Parlare di diversità, equità e inclusione è fondamentale.
Ma nel tempo, un’altra domanda diventa ancora più cruciale: funziona quello che stiamo facendo?
Perché una strategia DEI (Diversity, Equity & Inclusion) non può fermarsi ai buoni propositi. Va misurata, monitorata, corretta.
Ma come si valuta l’efficacia di qualcosa di così culturale, profondo, umano?
Le buone intenzioni non bastano
Organizzare una formazione sull’inclusione, pubblicare un post per il mese del Pride o aggiornare il linguaggio aziendale sono azioni importanti.
Ma per sapere se stiamo realmente facendo la differenza, serve qualcosa in più: indicatori chiari, confrontabili nel tempo, che misurino l’impatto.
Non si tratta di ridurre l’inclusione a una tabella Excel. Si tratta di darle struttura, direzione, concretezza.
Quali KPI per le strategie DEI?
Ecco alcuni indicatori qualitativi e quantitativi utilizzati da molte organizzazioni:
👥 Diversità nel team
- Percentuale di donne, persone LGBTQIA+, persone con background multiculturali o con disabilità in ogni livello aziendale (non solo nei ruoli junior).
- Rapporto tra assunzioni totali e assunzioni da gruppi sottorappresentati.
📈 Retention e promozione
- Tasso di abbandono o uscita volontaria, analizzato per gruppi.
- Percentuale di promozioni e avanzamenti di carriera distribuiti equamente.
📊 Survey sul clima inclusivo
- Percezione di equità, rispetto e ascolto da parte dei dipendenti.
- Sentimento di appartenenza (“Mi sento valorizzato/a in questa azienda”).
🧠 Formazione e consapevolezza
- Numero e frequenza di corsi DEI erogati.
- Percentuale di partecipazione.
- Cambiamenti di comportamento osservabili (prima/dopo la formazione).
📢 Impatto nella comunicazione e nel brand
- Analisi del linguaggio usato nei canali ufficiali.
- Varietà e inclusività delle immagini e delle testimonianze.
- Engagement del pubblico rispetto a contenuti DEI.
Oltre i numeri: l’importanza della lettura qualitativa
I dati da soli non bastano. Vanno interpretati nel contesto.
Un KPI positivo non significa per forza che tutto funzioni: potrebbe riflettere un impegno iniziale ma non una cultura consolidata.
Al contrario, una survey negativa può essere un segnale prezioso per avviare un dialogo vero.
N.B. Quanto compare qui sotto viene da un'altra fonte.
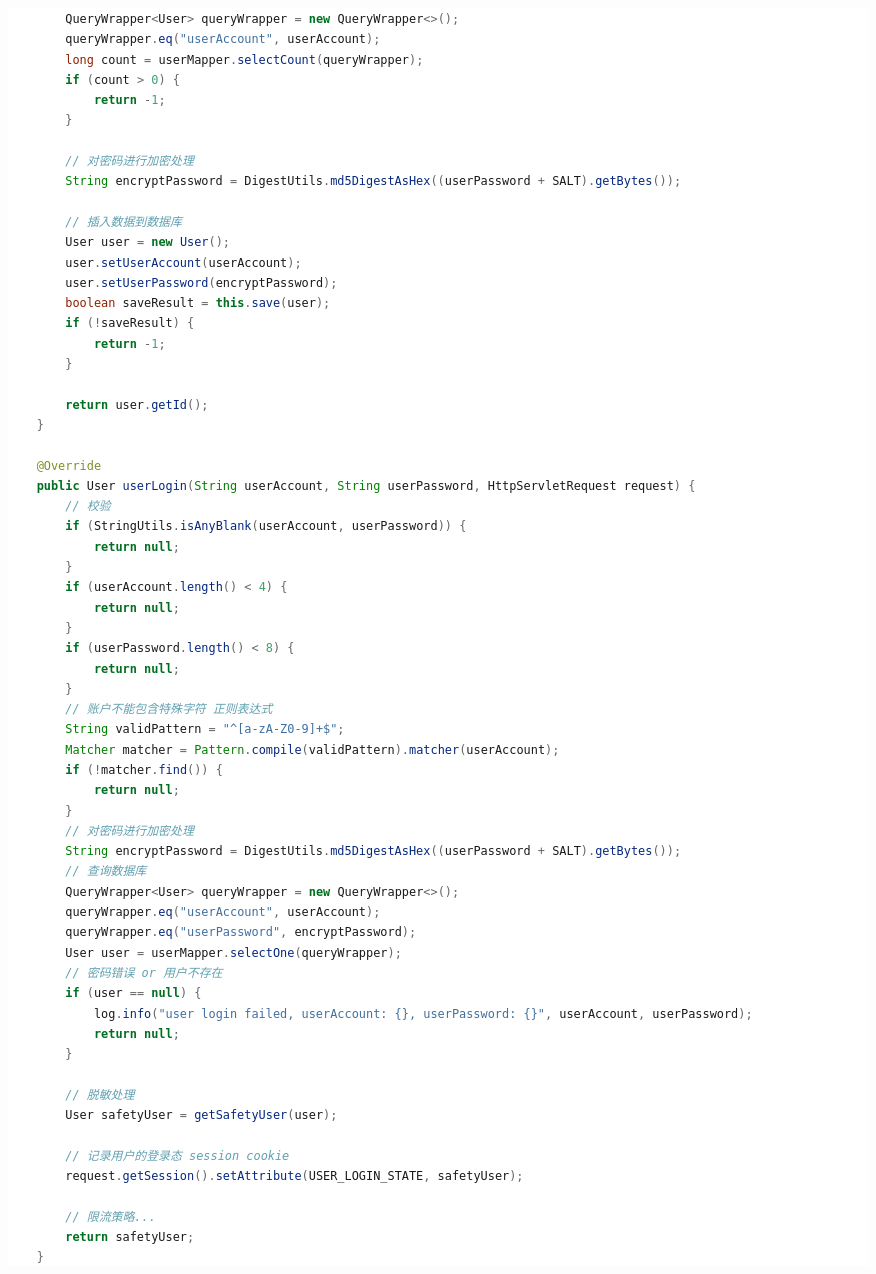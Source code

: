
   ```java
          QueryWrapper<User> queryWrapper = new QueryWrapper<>();
          queryWrapper.eq("userAccount", userAccount);
          long count = userMapper.selectCount(queryWrapper);
          if (count > 0) {
              return -1;
          }
  
          // 对密码进行加密处理
          String encryptPassword = DigestUtils.md5DigestAsHex((userPassword + SALT).getBytes());
  
          // 插入数据到数据库
          User user = new User();
          user.setUserAccount(userAccount);
          user.setUserPassword(encryptPassword);
          boolean saveResult = this.save(user);
          if (!saveResult) {
              return -1;
          }
  
          return user.getId();
      }
  
      @Override
      public User userLogin(String userAccount, String userPassword, HttpServletRequest request) {
          // 校验
          if (StringUtils.isAnyBlank(userAccount, userPassword)) {
              return null;
          }
          if (userAccount.length() < 4) {
              return null;
          }
          if (userPassword.length() < 8) {
              return null;
          }
          // 账户不能包含特殊字符 正则表达式
          String validPattern = "^[a-zA-Z0-9]+$";
          Matcher matcher = Pattern.compile(validPattern).matcher(userAccount);
          if (!matcher.find()) {
              return null;
          }
          // 对密码进行加密处理
          String encryptPassword = DigestUtils.md5DigestAsHex((userPassword + SALT).getBytes());
          // 查询数据库
          QueryWrapper<User> queryWrapper = new QueryWrapper<>();
          queryWrapper.eq("userAccount", userAccount);
          queryWrapper.eq("userPassword", encryptPassword);
          User user = userMapper.selectOne(queryWrapper);
          // 密码错误 or 用户不存在
          if (user == null) {
              log.info("user login failed, userAccount: {}, userPassword: {}", userAccount, userPassword);
              return null;
          }
  
          // 脱敏处理
          User safetyUser = getSafetyUser(user);
  
          // 记录用户的登录态 session cookie
          request.getSession().setAttribute(USER_LOGIN_STATE, safetyUser);
  
          // 限流策略...
          return safetyUser;
      }
  ```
L’ascolto profondo, la coerenza e la volontà di migliorare sono le basi per rendere i dati strumenti di cambiamento, e non solo di rendicontazione.
Avere indicatori DEI non serve solo per il report annuale. Serve per capire, correggere e crescere.
Per evitare che l’inclusione resti una parola vuota.
Per dimostrare, con i fatti, che il cambiamento è in atto.
E per ricordarci ogni giorno che l’inclusione non è un traguardo, ma un percorso da misurare con attenzione, ascolto e responsabilità.